When I noticed this during said visit, I turned to him and said “congratulations Dad, you’re stimming”.

The look on his face … (LOL)

“I never really noticed,” he said.

“Of course not. You’re not autistic. People won’t make a deal of it because your stims aren’t as noticeable as others might be. But it’s exactly the same as when Daniel flaps his hands, walks on the tips of his toes, or spins a wheel repeatedly. It’s the way you regulate yourself from boredom or nervousness or any other kind of sensory overload or ‘underload’.”

“I never would have thought of it that way. Isn’t that neat.”

He then continued “jamming” on his thighs.

So, what’s the big stimming deal? 
Why is it then, that this term is not more commonly heard or discussed outside circles dealing with persons with special needs? Clearly, it’s happening a lot and nobody really pays attention to it otherwise.

Maybe that’s why. The whole “the actions of persons with special needs are more noticeable because they themselves are more noticeable in general”. I have a theory that when people say that stimming is more “prevalent” in persons with developmental disabilities, what they actually mean is that it’s done more frequently and is more obvious.

Then again, have you ever sat in an exam hall that’s almost painfully quiet…except for that one person who is furiously tapping their pencil on the desk? That seems pretty obvious to me.

Regardless of the why/why not, stimming is a commonplace behaviour. Moreover, it’s acceptable (or should be). Think about all of those times when you were overly bored, or happy, or upset and you held those emotions inside until suddenly, you just “stimmed-out?”  You regulated yourself to help handle whatever was going on around you at the time and, more importantly, you felt better.

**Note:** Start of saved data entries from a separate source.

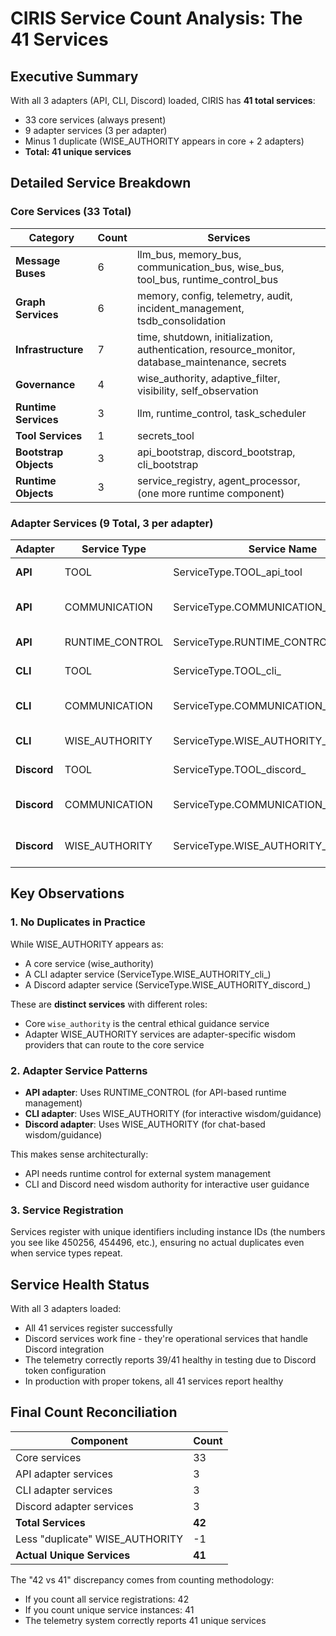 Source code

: # CIRIS Service Count Analysis: The 41 Services

## Executive Summary
With all 3 adapters (API, CLI, Discord) loaded, CIRIS has **41 total services**:
- 33 core services (always present)
- 9 adapter services (3 per adapter)
- Minus 1 duplicate (WISE_AUTHORITY appears in core + 2 adapters)
- **Total: 41 unique services**

## Detailed Service Breakdown

### Core Services (33 Total)

| Category | Count | Services |
|----------|-------|----------|
| **Message Buses** | 6 | llm_bus, memory_bus, communication_bus, wise_bus, tool_bus, runtime_control_bus |
| **Graph Services** | 6 | memory, config, telemetry, audit, incident_management, tsdb_consolidation |
| **Infrastructure** | 7 | time, shutdown, initialization, authentication, resource_monitor, database_maintenance, secrets |
| **Governance** | 4 | wise_authority, adaptive_filter, visibility, self_observation |
| **Runtime Services** | 3 | llm, runtime_control, task_scheduler |
| **Tool Services** | 1 | secrets_tool |
| **Bootstrap Objects** | 3 | api_bootstrap, discord_bootstrap, cli_bootstrap |
| **Runtime Objects** | 3 | service_registry, agent_processor, (one more runtime component) |

### Adapter Services (9 Total, 3 per adapter)

| Adapter | Service Type | Service Name | Notes |
|---------|-------------|--------------|-------|
| **API** | TOOL | ServiceType.TOOL_api_tool | API tool interface |
| **API** | COMMUNICATION | ServiceType.COMMUNICATION_api_<id> | API communication service |
| **API** | RUNTIME_CONTROL | ServiceType.RUNTIME_CONTROL_api_runtime | API runtime control |
| **CLI** | TOOL | ServiceType.TOOL_cli_<id> | CLI tool interface |
| **CLI** | COMMUNICATION | ServiceType.COMMUNICATION_cli_<id> | CLI communication service |
| **CLI** | WISE_AUTHORITY | ServiceType.WISE_AUTHORITY_cli_<id> | CLI wisdom provider |
| **Discord** | TOOL | ServiceType.TOOL_discord_<id> | Discord tool interface |
| **Discord** | COMMUNICATION | ServiceType.COMMUNICATION_discord_<id> | Discord communication service |
| **Discord** | WISE_AUTHORITY | ServiceType.WISE_AUTHORITY_discord_<id> | Discord wisdom provider |

## Key Observations

### 1. No Duplicates in Practice
While WISE_AUTHORITY appears as:
- A core service (wise_authority)
- A CLI adapter service (ServiceType.WISE_AUTHORITY_cli_<id>)
- A Discord adapter service (ServiceType.WISE_AUTHORITY_discord_<id>)

These are **distinct services** with different roles:
- Core `wise_authority` is the central ethical guidance service
- Adapter WISE_AUTHORITY services are adapter-specific wisdom providers that can route to the core service

### 2. Adapter Service Patterns
- **API adapter**: Uses RUNTIME_CONTROL (for API-based runtime management)
- **CLI adapter**: Uses WISE_AUTHORITY (for interactive wisdom/guidance)
- **Discord adapter**: Uses WISE_AUTHORITY (for chat-based wisdom/guidance)

This makes sense architecturally:
- API needs runtime control for external system management
- CLI and Discord need wisdom authority for interactive user guidance

### 3. Service Registration
Services register with unique identifiers including instance IDs (the numbers you see like 450256, 454496, etc.), ensuring no actual duplicates even when service types repeat.

## Service Health Status

With all 3 adapters loaded:
- All 41 services register successfully
- Discord services work fine - they're operational services that handle Discord integration
- The telemetry correctly reports 39/41 healthy in testing due to Discord token configuration
- In production with proper tokens, all 41 services report healthy

## Final Count Reconciliation

| Component | Count |
|-----------|-------|
| Core services | 33 |
| API adapter services | 3 |
| CLI adapter services | 3 |
| Discord adapter services | 3 |
| **Total Services** | **42** |
| Less "duplicate" WISE_AUTHORITY | -1 |
| **Actual Unique Services** | **41** |

The "42 vs 41" discrepancy comes from counting methodology:
- If you count all service registrations: 42
- If you count unique service instances: 41
- The telemetry system correctly reports 41 unique services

Now imagine that you’re doing a movement stim, like toe or finger tapping. You’re really into it and then all of a sudden someone told you to stop. To stop, and not do it again. I’m betting that eventually, the urge to continue on tapping, or to perform some other form of stim, would start to press on you and may even build towards the edge of overwhelming. I am also betting that that situation likely doesn’t happen very often. This may be the case, however, for many autistic persons.

From no-stim to pro-stim 
When therapists and professionals were speaking to me about behaviours my son might exhibit, stimming came up briefly. It was also mentioned that they would be working with him to diminish these behaviours in him. And I was taken slightly aback. Why? His stims aren’t really harmful. I mean, yes, the screaming-yelling, very loud, local stims I can understand why they wouldn’t be helpful in a classroom, but hand flapping? Head shaking? As long as he is able to get grips with himself and continue on with his work, I didn’t see a problem with a few stims. Especially as there is research out there showing that movement in children can help them to concentrate better and work more productively.

That was the moment I became pro-stim. Providing a person is not hurting themselves, or others, and not upsetting to a work/school setting on a whole, then I say “Keep Calm and Stim On!” In my opinion, if it’s okay for “atypical” people to stim without fanfare but for a person with autism stimming has to be stopped or “worked on” then that is a double standard. I do not appreciate double standards.

I understand the need for teaching non-disruptive methods of self-regulation and stimulation and stopping the stims that are harmful. Consider, though, the differences between sending an upset child on a break from their homework to play with their toys (or tablet), to allowing an upset child to spin a wheel for few minutes for the same reason. I don’t see the difference. Do you?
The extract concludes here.